Deep-sea areas where methane seeps are called methane seeps and are characterized by distinct ecological communities. In particular, bacteria capable of oxidizing methane (methanotrophs) live there, and a few species of animals that benefit from symbiosis with these bacteria. These animals include certain types of pogonophores, molluscs and sponges.
Researchers from California noticed that several species of sessile polychaete worms from the families Serpulidae and Sabellidae, namely representatives of the genera Laminatubus and Bispira, live in large numbers in the area of the methane seep off the western coast of Costa Rica at a depth of almost two kilometers.
Community of polychaete worms in the methane seep area
Polychaetes (polychaetes) are widespread in benthic communities. These animals build tubes from bottom sediment particles and lead an attached lifestyle. They usually obtain food by trapping particles from the water using feathery palps covered with cilia. However, scientists have suggested that Laminatubus and Bispira inhabit methane vulture because they are able to enter into symbiosis with methane-oxidizing bacteria and use methane as a carbon source to build biomass.
Measurement of the ratio of carbon isotopes 12C and 13C (δ13C), which is significantly different for carbon dioxide and methane, in animal tissues showed that their biomass is actually built from methane. To directly prove this, biologists raised a group of animals from the bottom, put them in an aquarium, added methane with the 13C isotope and left them for 24-105 hours. During this time, polychaetes were able to process the labeled methane into carbon dioxide, as well as incorporate it into their tissues.

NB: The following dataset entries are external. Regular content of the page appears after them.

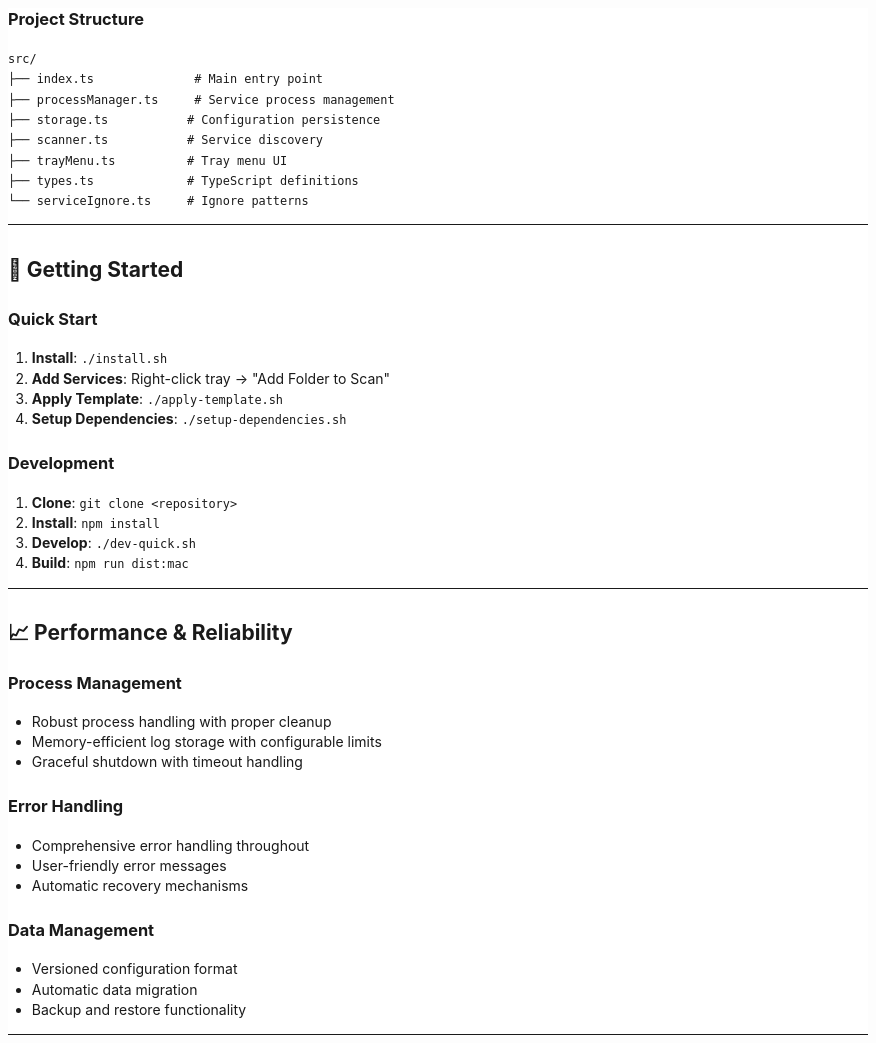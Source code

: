 ### **Project Structure**
```
src/
├── index.ts              # Main entry point
├── processManager.ts     # Service process management
├── storage.ts           # Configuration persistence
├── scanner.ts           # Service discovery
├── trayMenu.ts          # Tray menu UI
├── types.ts             # TypeScript definitions
└── serviceIgnore.ts     # Ignore patterns
```

---

## 🚀 **Getting Started**

### **Quick Start**
1. **Install**: `./install.sh`
2. **Add Services**: Right-click tray → "Add Folder to Scan"
3. **Apply Template**: `./apply-template.sh`
4. **Setup Dependencies**: `./setup-dependencies.sh`

### **Development**
1. **Clone**: `git clone <repository>`
2. **Install**: `npm install`
3. **Develop**: `./dev-quick.sh`
4. **Build**: `npm run dist:mac`

---

## 📈 **Performance & Reliability**

### **Process Management**
- Robust process handling with proper cleanup
- Memory-efficient log storage with configurable limits
- Graceful shutdown with timeout handling

### **Error Handling**
- Comprehensive error handling throughout
- User-friendly error messages
- Automatic recovery mechanisms

### **Data Management**
- Versioned configuration format
- Automatic data migration
- Backup and restore functionality

---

Bacteria (Bac) coat the epithelium of the Bispira worm (fluorescent orange and green staining)
Since eukaryotic organisms by themselves are unable to metabolize methane, scientists have focused on looking for microbial symbionts in animal tissues. Various methods of microscopy (light, fluorescence and transmission) have helped to distinguish bacteria from the Methylococcales group on the surface of the "tentacles" of worms. Apparently, polychaetes "tamed" methanotrophic bacteria and learned to use carbon compounds, which they make by oxidizing methane. The fact that worms use bacteria as symbionts, and not just feed on them, catching them out of water, scientists have confirmed by measuring δ13С for the surrounding water vulture. It turned out that there are too few methanotrophs there to explain the isotopic composition of polychaete tissues.
Another interesting type of symbiosis can be found in the sea slug Elysia chlorotica. This marine animal feeds on algae, but does not digest the chloroplasts obtained from the prey, but stores it in its tissues, as a result of which it acquires the ability to photosynthesize in the light.